Well once upon a time a console was a small fraction of the cost of a PC and the experience was put game in, turn console on, play game. Sure a console had a fraction of the computing power of a contemporary desktop but typically they had hardware specifically for graphics and sound and games were usually coded very efficiently for the specific hardware often directly in assembly.
That hasn't been the case for a good long while now. Consoles and their games receive updates just like PCs do. Yes the purchase price of a PC and its associated hardware is probably does still cost more than a console...until a few months of paying for those subscriptions go by. Console hardware is now very closely related to PC hardware. So the value proposition is for the price of a low-end gaming PC you get a lower-middle class gaming PC with a 90% less useful operating system, recurring costs and worsened versions of games.
Meanwhile Valve says "Yeah we made using a normal gaming PC on the living room TV work pretty well a WHILE ago. Also, you know the Nintendo Switch? Well we've built a full fat gaming laptop into a similar form factor of portable device. It's an x86 PC, it runs PC games natively. It runs Linux, you can get to a desktop, hook it up to a keyboard and mouse and you can do spreadsheets and run CAD on it for all we care." And it's been such a big success that several competing products have been hastily pushed out that run off-the-shelf Windows and none of them are as good.
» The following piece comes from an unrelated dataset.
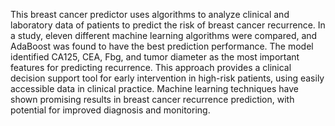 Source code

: This breast cancer predictor uses algorithms to analyze clinical and laboratory data of patients to predict the risk of breast cancer recurrence. In a study, eleven different machine learning algorithms were compared, and AdaBoost was found to have the best prediction performance. The model identified CA125, CEA, Fbg, and tumor diameter as the most important features for predicting recurrence. This approach provides a clinical decision support tool for early intervention in high-risk patients, using easily accessible data in clinical practice. Machine learning techniques have shown promising results in breast cancer recurrence prediction, with potential for improved diagnosis and monitoring.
It's mobile gaming too. Phones are eating their lunch on the small games. PCs are doing it on big games. And it's their own restrictive rules that caused it.
I have two kids. Both prefer pc or switch for exclusives. They haven’t touched the PlayStation or Xbox in months if not years. I don’t even think they know how to turn them on.
I just bought an RGH3 hacked 360 off etsy today after the Xbox live closure. Actually pretty siked to go back and play some of the 360 games I missed back then that have been stuck on that console generation.
The last Xbox I had was the 360 so take this with a grain of salt, but they made the choice between XBone and PS5 so simple for me by making all XBox titles playable on PC. As someone who would entertain buying both consoles, I never found a compelling argument to bother.
As far as I can tell, every game that's listed as XBox exclusive on Google is available on PC Game Pass. I played Forza, Halo Infinite, Flight Sim, Sea of Thieves, Starfield, Ori, etc.